Did you catch much of the Spelling Bee last week? It finished up last Friday. The winner, Anamika Veeramani, knew how to spell nahcolite and stromur. Do you? Yes, you caught me: the correct spelling for a rheometer that measures arterial blood flow is actually stromuhr. Well done.
English spelling is full of oddities and inconsistencies. Humorists and reformers alike love to string together non-rhyming orthographic siblings like “The Tough Coughs As He Ploughs the Dough“.
The humorist pauses for the laugh, but your true reformer plows (ploughs?) ahead with serious mean (I mean mien). Joe Little, my buddy from high school, is a true reformer. He puts his money where his mouth is too. Not only is he the director of the reform-oriented American Literacy Council, he actually traveled to Washington DC for the recent Spelling Bee so that he could protest its very existence. Not that he has anything against clever kids like Anamika Veeramani. It’s just that he thinks that, as his sign says: “English Spelling Spells Trouble”. Listen to what he has to say in this sympathetic USA Today video. By the way, that’s Joe in the bee costume.

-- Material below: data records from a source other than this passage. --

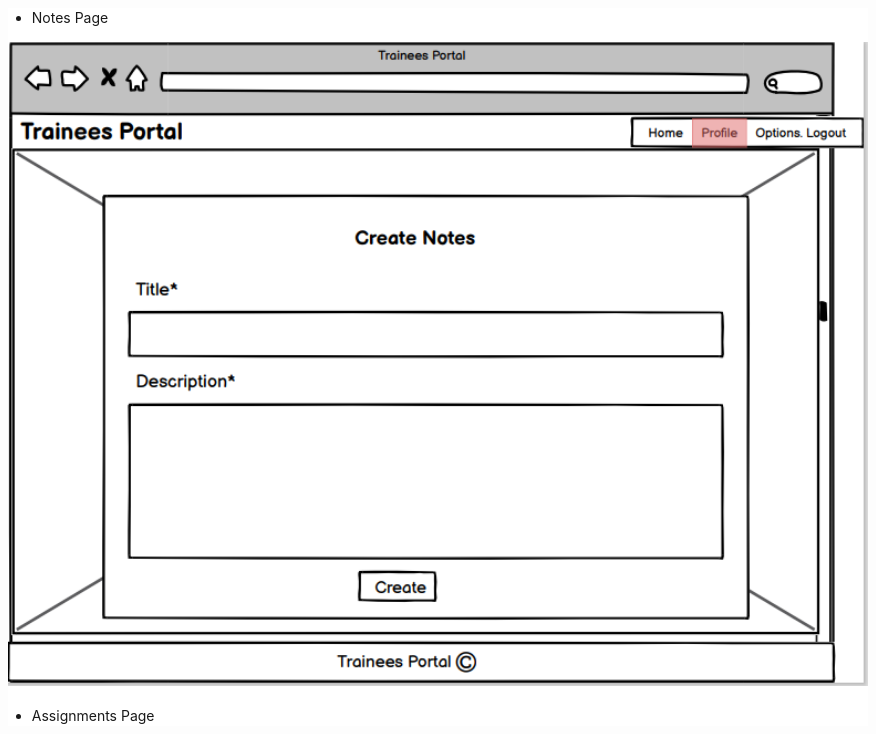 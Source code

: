 
* Notes Page
<img src="documentation/wireframes/notes_page.PNG" width="100%" alt="notes_page">

* Assignments Page
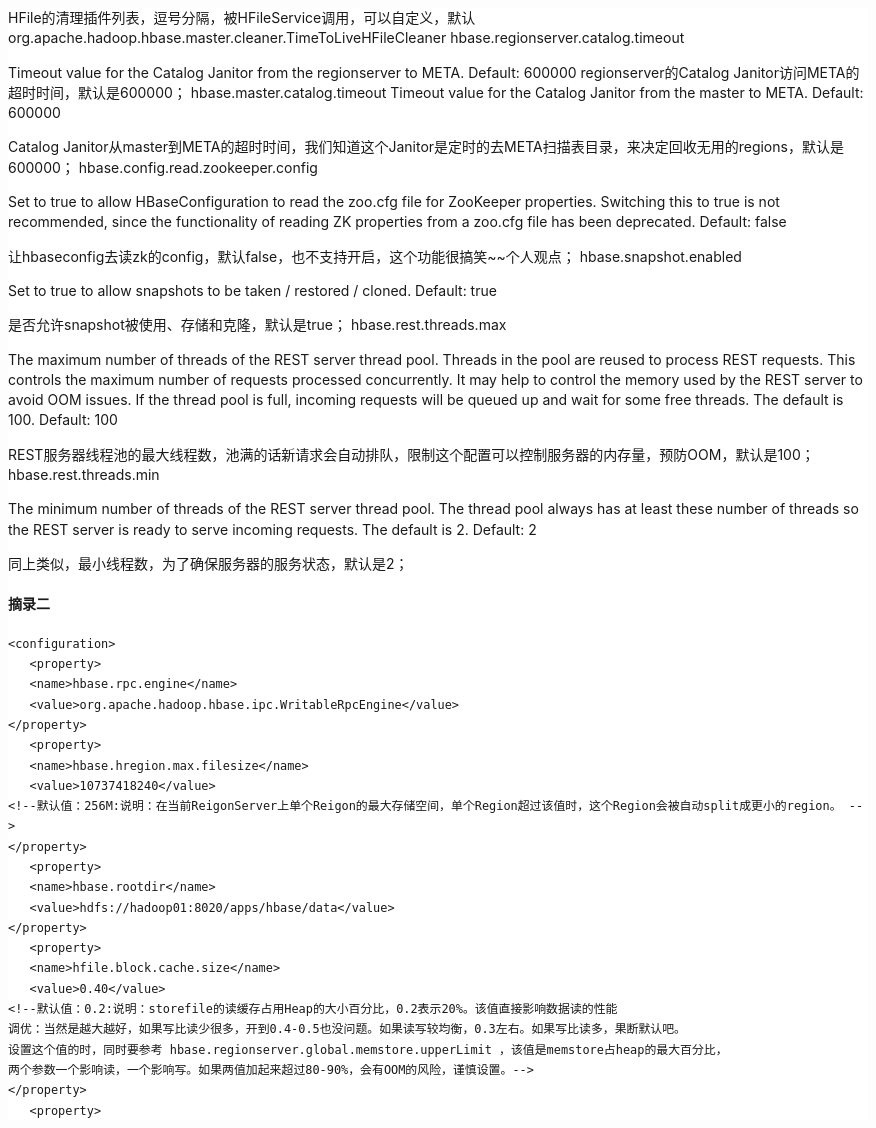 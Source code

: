 HFile的清理插件列表，逗号分隔，被HFileService调用，可以自定义，默认org.apache.hadoop.hbase.master.cleaner.TimeToLiveHFileCleaner
hbase.regionserver.catalog.timeout

Timeout value for the Catalog Janitor from the regionserver to META.
Default: 600000
regionserver的Catalog Janitor访问META的超时时间，默认是600000；
hbase.master.catalog.timeout
Timeout value for the Catalog Janitor from the master to META.
Default: 600000

Catalog Janitor从master到META的超时时间，我们知道这个Janitor是定时的去META扫描表目录，来决定回收无用的regions，默认是600000；
hbase.config.read.zookeeper.config

Set to true to allow HBaseConfiguration to read the zoo.cfg file for ZooKeeper properties. Switching this to true is not recommended, since the functionality of reading ZK properties from a zoo.cfg file has been deprecated.
Default: false

让hbaseconfig去读zk的config，默认false，也不支持开启，这个功能很搞笑~~个人观点；
hbase.snapshot.enabled

Set to true to allow snapshots to be taken / restored / cloned.
Default: true

是否允许snapshot被使用、存储和克隆，默认是true；
hbase.rest.threads.max

The maximum number of threads of the REST server thread pool. Threads in the pool are reused to process REST requests. This controls the maximum number of requests processed concurrently. It may help to control the memory used by the REST server to avoid OOM issues. If the thread pool is full, incoming requests will be queued up and wait for some free threads. The default is 100.
Default: 100

REST服务器线程池的最大线程数，池满的话新请求会自动排队，限制这个配置可以控制服务器的内存量，预防OOM，默认是100；
hbase.rest.threads.min

The minimum number of threads of the REST server thread pool. The thread pool always has at least these number of threads so the REST server is ready to serve incoming requests. The default is 2.
Default: 2

同上类似，最小线程数，为了确保服务器的服务状态，默认是2；

#### 摘录二

```
<configuration>
   <property>
   <name>hbase.rpc.engine</name>
   <value>org.apache.hadoop.hbase.ipc.WritableRpcEngine</value>
</property>
   <property>
   <name>hbase.hregion.max.filesize</name>
   <value>10737418240</value>
<!--默认值：256M:说明：在当前ReigonServer上单个Reigon的最大存储空间，单个Region超过该值时，这个Region会被自动split成更小的region。 -->
</property>
   <property>
   <name>hbase.rootdir</name>
   <value>hdfs://hadoop01:8020/apps/hbase/data</value>
</property>
   <property>
   <name>hfile.block.cache.size</name>
   <value>0.40</value>
<!--默认值：0.2:说明：storefile的读缓存占用Heap的大小百分比，0.2表示20%。该值直接影响数据读的性能
调优：当然是越大越好，如果写比读少很多，开到0.4-0.5也没问题。如果读写较均衡，0.3左右。如果写比读多，果断默认吧。
设置这个值的时，同时要参考 hbase.regionserver.global.memstore.upperLimit ，该值是memstore占heap的最大百分比，
两个参数一个影响读，一个影响写。如果两值加起来超过80-90%，会有OOM的风险，谨慎设置。-->
</property>
   <property>
``` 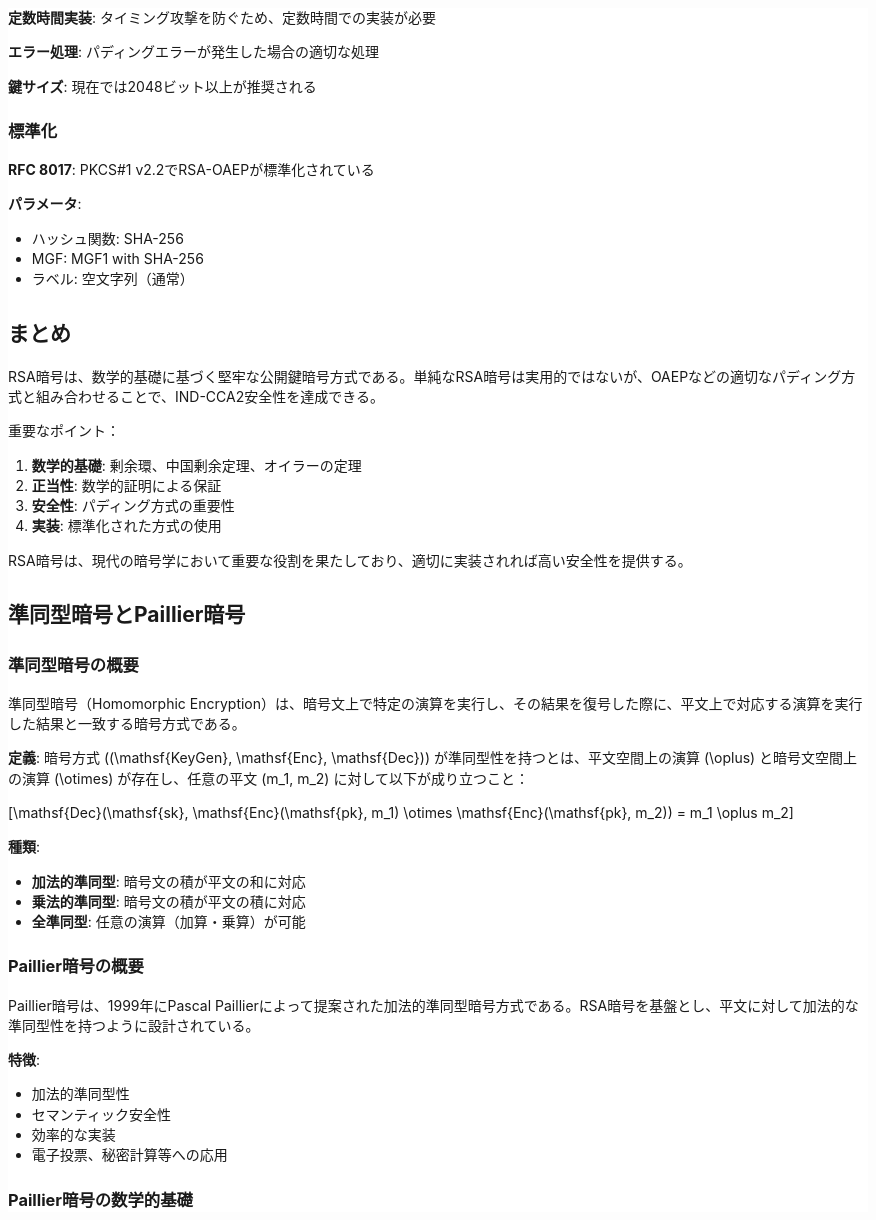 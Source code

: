 **定数時間実装**: タイミング攻撃を防ぐため、定数時間での実装が必要

**エラー処理**: パディングエラーが発生した場合の適切な処理

**鍵サイズ**: 現在では2048ビット以上が推奨される

### 標準化

**RFC 8017**: PKCS#1 v2.2でRSA-OAEPが標準化されている

**パラメータ**:
- ハッシュ関数: SHA-256
- MGF: MGF1 with SHA-256
- ラベル: 空文字列（通常）

## まとめ

RSA暗号は、数学的基礎に基づく堅牢な公開鍵暗号方式である。単純なRSA暗号は実用的ではないが、OAEPなどの適切なパディング方式と組み合わせることで、IND-CCA2安全性を達成できる。

重要なポイント：
1. **数学的基礎**: 剰余環、中国剰余定理、オイラーの定理
2. **正当性**: 数学的証明による保証
3. **安全性**: パディング方式の重要性
4. **実装**: 標準化された方式の使用

RSA暗号は、現代の暗号学において重要な役割を果たしており、適切に実装されれば高い安全性を提供する。

## 準同型暗号とPaillier暗号

### 準同型暗号の概要

準同型暗号（Homomorphic Encryption）は、暗号文上で特定の演算を実行し、その結果を復号した際に、平文上で対応する演算を実行した結果と一致する暗号方式である。

**定義**: 暗号方式 \((\mathsf{KeyGen}, \mathsf{Enc}, \mathsf{Dec})\) が準同型性を持つとは、平文空間上の演算 \(\oplus\) と暗号文空間上の演算 \(\otimes\) が存在し、任意の平文 \(m_1, m_2\) に対して以下が成り立つこと：

\[\mathsf{Dec}(\mathsf{sk}, \mathsf{Enc}(\mathsf{pk}, m_1) \otimes \mathsf{Enc}(\mathsf{pk}, m_2)) = m_1 \oplus m_2\]

**種類**:
- **加法的準同型**: 暗号文の積が平文の和に対応
- **乗法的準同型**: 暗号文の積が平文の積に対応
- **全準同型**: 任意の演算（加算・乗算）が可能

### Paillier暗号の概要

Paillier暗号は、1999年にPascal Paillierによって提案された加法的準同型暗号方式である。RSA暗号を基盤とし、平文に対して加法的な準同型性を持つように設計されている。

**特徴**:
- 加法的準同型性
- セマンティック安全性
- 効率的な実装
- 電子投票、秘密計算等への応用

### Paillier暗号の数学的基礎
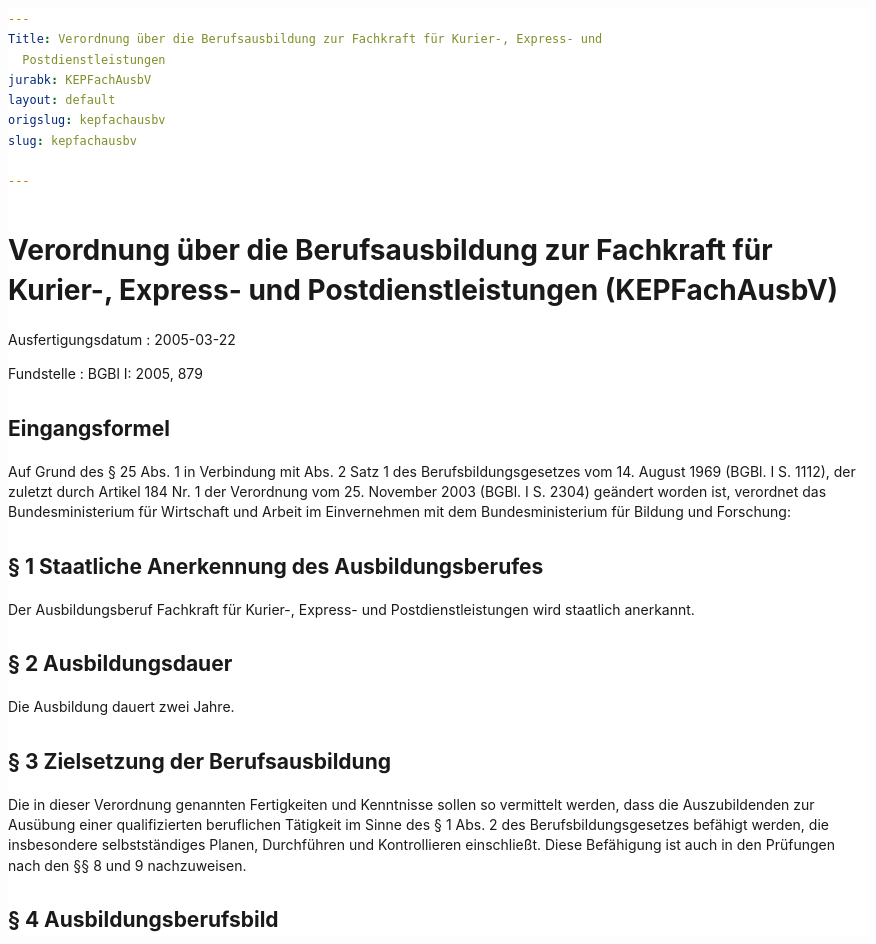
 ```yaml
---
Title: Verordnung über die Berufsausbildung zur Fachkraft für Kurier-, Express- und
  Postdienstleistungen
jurabk: KEPFachAusbV
layout: default
origslug: kepfachausbv
slug: kepfachausbv

---
```


# Verordnung über die Berufsausbildung zur Fachkraft für Kurier-, Express- und Postdienstleistungen (KEPFachAusbV)

Ausfertigungsdatum
:   2005-03-22

Fundstelle
:   BGBl I: 2005, 879

## Eingangsformel

Auf Grund des § 25 Abs. 1 in Verbindung mit Abs. 2 Satz 1 des
Berufsbildungsgesetzes vom 14. August 1969 (BGBl. I S. 1112), der
zuletzt durch Artikel 184 Nr. 1 der Verordnung vom 25. November 2003
(BGBl. I S. 2304) geändert worden ist, verordnet das Bundesministerium
für Wirtschaft und Arbeit im Einvernehmen mit dem Bundesministerium
für Bildung und Forschung:

## § 1 Staatliche Anerkennung des Ausbildungsberufes

Der Ausbildungsberuf Fachkraft für Kurier-, Express- und
Postdienstleistungen wird staatlich anerkannt.

## § 2 Ausbildungsdauer

Die Ausbildung dauert zwei Jahre.

## § 3 Zielsetzung der Berufsausbildung

Die in dieser Verordnung genannten Fertigkeiten und Kenntnisse sollen
so vermittelt werden, dass die Auszubildenden zur Ausübung einer
qualifizierten beruflichen Tätigkeit im Sinne des § 1 Abs. 2 des
Berufsbildungsgesetzes befähigt werden, die insbesondere
selbstständiges Planen, Durchführen und Kontrollieren einschließt.
Diese Befähigung ist auch in den Prüfungen nach den §§ 8 und 9
nachzuweisen.

## § 4 Ausbildungsberufsbild
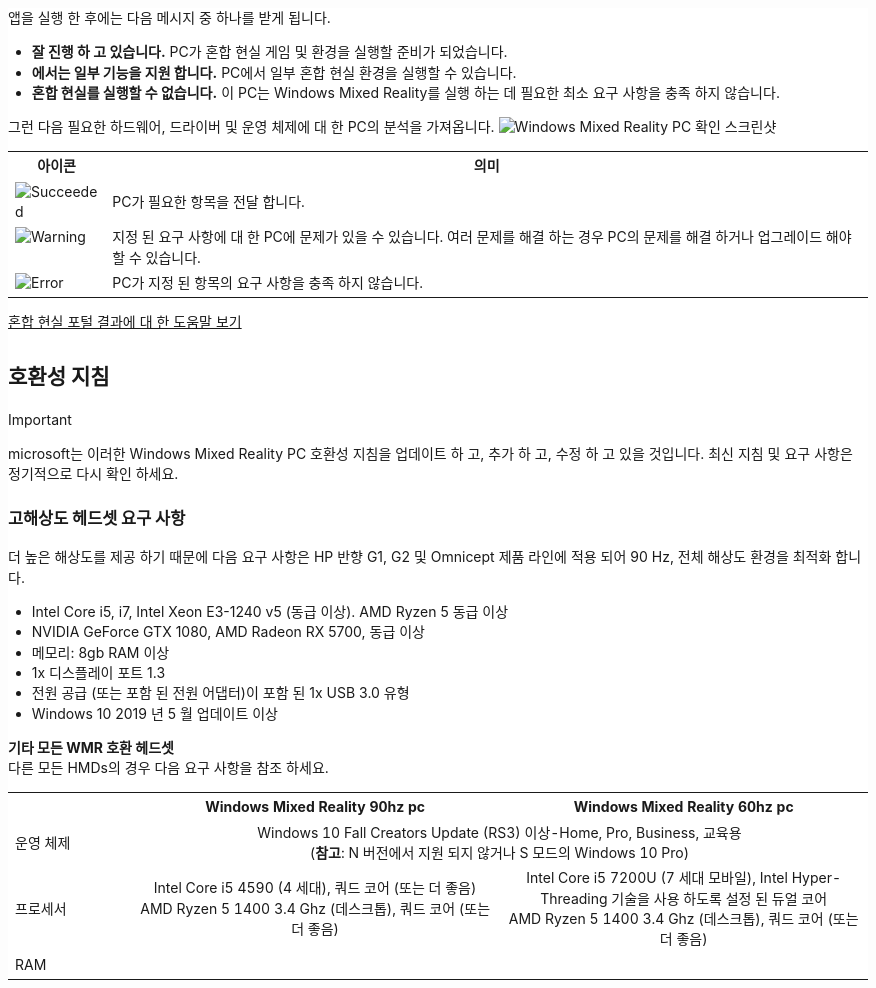 앱을 실행 한 후에는 다음 메시지 중 하나를 받게 됩니다.

* **잘 진행 하 고 있습니다.**  PC가 혼합 현실 게임 및 환경을 실행할 준비가 되었습니다.
* **에서는 일부 기능을 지원 합니다.** PC에서 일부 혼합 현실 환경을 실행할 수 있습니다.
* **혼합 현실를 실행할 수 없습니다.** 이 PC는 Windows Mixed Reality를 실행 하는 데 필요한 최소 요구 사항을 충족 하지 않습니다.

그런 다음 필요한 하드웨어, 드라이버 및 운영 체제에 대 한 PC의 분석을 가져옵니다.
![Windows Mixed Reality PC 확인 스크린샷](images/screenshot-mr-pc-check.jpg)

<table>
<tr>
<th>아이콘</th><th>의미</th>
</tr><tr>
<td> <img alt="Succeeded" width="30" height="30" src="images/glyph-succeeded.png" /></td><td style="vertical-align: middle">PC가 필요한 항목을 전달 합니다.</td>
</tr><tr>
<td> <img alt="Warning" width="30" height="30" src="images/glyph-warning.png" /></td><td style="vertical-align: middle">지정 된 요구 사항에 대 한 PC에 문제가 있을 수 있습니다. 여러 문제를 해결 하는 경우 PC의 문제를 해결 하거나 업그레이드 해야 할 수 있습니다.</td>
</tr><tr>
<td> <img alt="Error" width="30" height="30" src="images/glyph-error.png" /></td><td style="vertical-align: middle">PC가 지정 된 항목의 요구 사항을 충족 하지 않습니다.</td>
</tr>
</table>

 [혼합 현실 포털 결과에 대 한 도움말 보기](get-help-with-pc-compatibility.md)

## <a name="compatibility-guidelines"></a>호환성 지침

> [!IMPORTANT]
> microsoft는 이러한 Windows Mixed Reality PC 호환성 지침을 업데이트 하 고, 추가 하 고, 수정 하 고 있을 것입니다. 최신 지침 및 요구 사항은 정기적으로 다시 확인 하세요.

### <a name="high-resolution-headset-requirements"></a>고해상도 헤드셋 요구 사항

더 높은 해상도를 제공 하기 때문에 다음 요구 사항은 HP 반향 G1, G2 및 Omnicept 제품 라인에 적용 되어 90 Hz, 전체 해상도 환경을 최적화 합니다.

<ul>
<li> Intel Core i5, i7, Intel Xeon E3-1240 v5 (동급 이상). AMD Ryzen 5 동급 이상 </li>
<li> NVIDIA GeForce GTX 1080, AMD Radeon RX 5700, 동급 이상 </li>
<li> 메모리: 8gb RAM 이상 </li>
<li> 1x 디스플레이 포트 1.3 </li>
<li> 전원 공급 (또는 포함 된 전원 어댑터)이 포함 된 1x USB 3.0 유형</li>
<li> Windows 10 2019 년 5 월 업데이트 이상 </li>
</ul>

**기타 모든 WMR 호환 헤드셋** <br>
다른 모든 HMDs의 경우 다음 요구 사항을 참조 하세요.

<table>
<tr>
    <th style="width:10%"></th><th style="vertical-align: middle; text-align: center; width:30%">Windows Mixed Reality 90hz pc</th>
    <th style="vertical-align: middle; text-align: center; width:30%">Windows Mixed Reality 60hz pc</th>
</tr><tr>
    <td style="vertical-align: middle">운영 체제</td><td colspan="2" style="vertical-align: middle; text-align: center;">Windows 10 Fall Creators Update (RS3) 이상-Home, Pro, Business, 교육용<br/>    (<b>참고</b>: N 버전에서 지원 되지 않거나 S 모드의 Windows 10 Pro)</td>
</tr><tr>
    <td style="vertical-align: middle">프로세서</td>
    <td style="vertical-align: middle; text-align: center;">Intel Core i5 4590 (4 세대), 쿼드 코어 (또는 더 좋음) <br>AMD Ryzen 5 1400 3.4 Ghz (데스크톱), 쿼드 코어 (또는 더 좋음)</td>
    <td style="vertical-align: middle; text-align: center;">Intel Core i5 7200U (7 세대 모바일), Intel Hyper-Threading 기술을 사용 하도록 설정 된 듀얼 코어 <br>AMD Ryzen 5 1400 3.4 Ghz (데스크톱), 쿼드 코어 (또는 더 좋음)</td>
</tr><tr>
    <td style="vertical-align: middle">RAM</td> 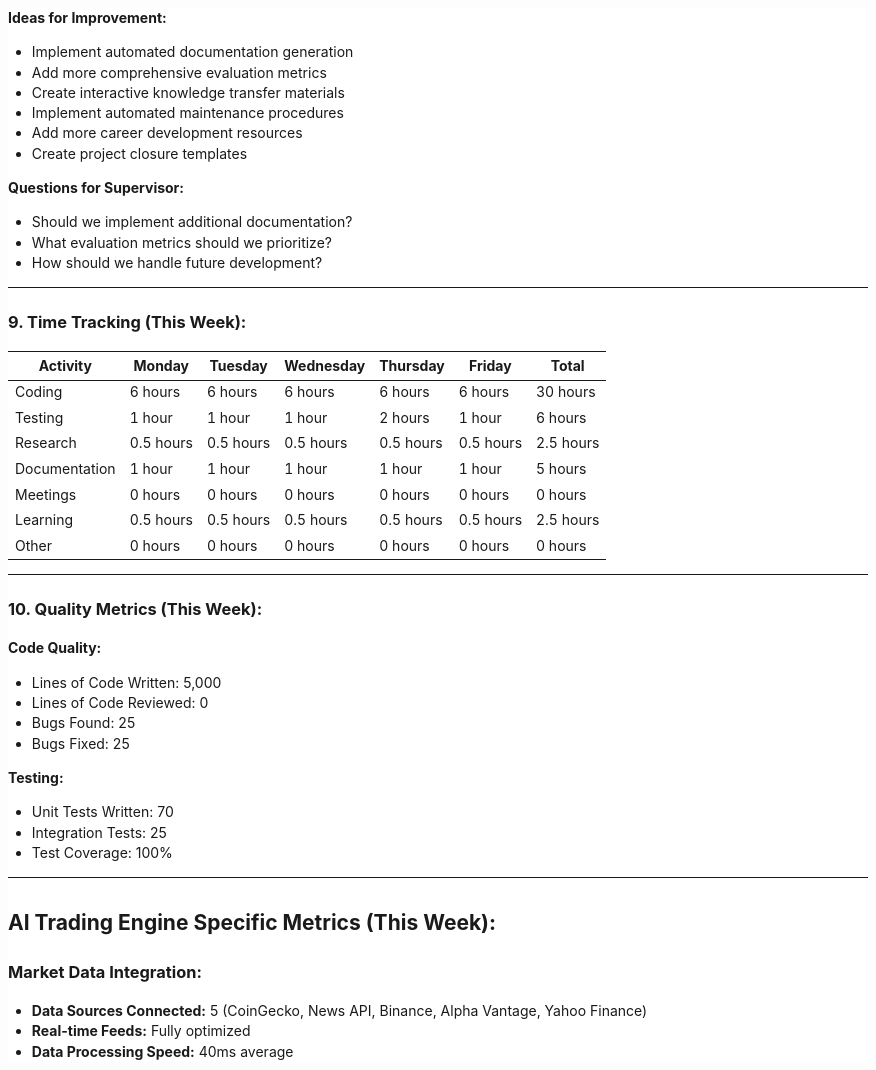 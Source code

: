 **Ideas for Improvement:**
- Implement automated documentation generation
- Add more comprehensive evaluation metrics
- Create interactive knowledge transfer materials
- Implement automated maintenance procedures
- Add more career development resources
- Create project closure templates

**Questions for Supervisor:**
- Should we implement additional documentation?
- What evaluation metrics should we prioritize?
- How should we handle future development?

---

### 9. Time Tracking (This Week):

| Activity | Monday | Tuesday | Wednesday | Thursday | Friday | Total |
|----------|--------|---------|-----------|----------|--------|-------|
| Coding | 6 hours | 6 hours | 6 hours | 6 hours | 6 hours | 30 hours |
| Testing | 1 hour | 1 hour | 1 hour | 2 hours | 1 hour | 6 hours |
| Research | 0.5 hours | 0.5 hours | 0.5 hours | 0.5 hours | 0.5 hours | 2.5 hours |
| Documentation | 1 hour | 1 hour | 1 hour | 1 hour | 1 hour | 5 hours |
| Meetings | 0 hours | 0 hours | 0 hours | 0 hours | 0 hours | 0 hours |
| Learning | 0.5 hours | 0.5 hours | 0.5 hours | 0.5 hours | 0.5 hours | 2.5 hours |
| Other | 0 hours | 0 hours | 0 hours | 0 hours | 0 hours | 0 hours |

---

### 10. Quality Metrics (This Week):

**Code Quality:**
- Lines of Code Written: 5,000
- Lines of Code Reviewed: 0
- Bugs Found: 25
- Bugs Fixed: 25

**Testing:**
- Unit Tests Written: 70
- Integration Tests: 25
- Test Coverage: 100%

---

## AI Trading Engine Specific Metrics (This Week):

### Market Data Integration:
- **Data Sources Connected:** 5 (CoinGecko, News API, Binance, Alpha Vantage, Yahoo Finance)
- **Real-time Feeds:** Fully optimized
- **Data Processing Speed:** 40ms average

Where do you come down? Are you convinced? Should English spelling really be reformed? The ever-informative Language Log has a good discussion about the relationship between spelling vs. rate of learning. But it all seems to be fairly equivocal. On the face of it, English spelling IS nutty. But who gets to reform it? And what gets left behind?
As I see it, the simplification of Chinese characters is a good historical lesson to learn from. In the name of stamping out illiteracy, Chairman Mao pushed through a set of drastically simplified characters. It’s easy to see the motivation, but the old characters didn’t go away, and as a result, some 2000 new (simple) characters have been added to the traditional set of around 50,000 characters. Is Chinese better off or not? The debate rages on.
Finally, now that you’re wound up about spelling, would you risk a wound to your pride by attempting the Spelling Bee’s sample test? If you take it, let us know how you did.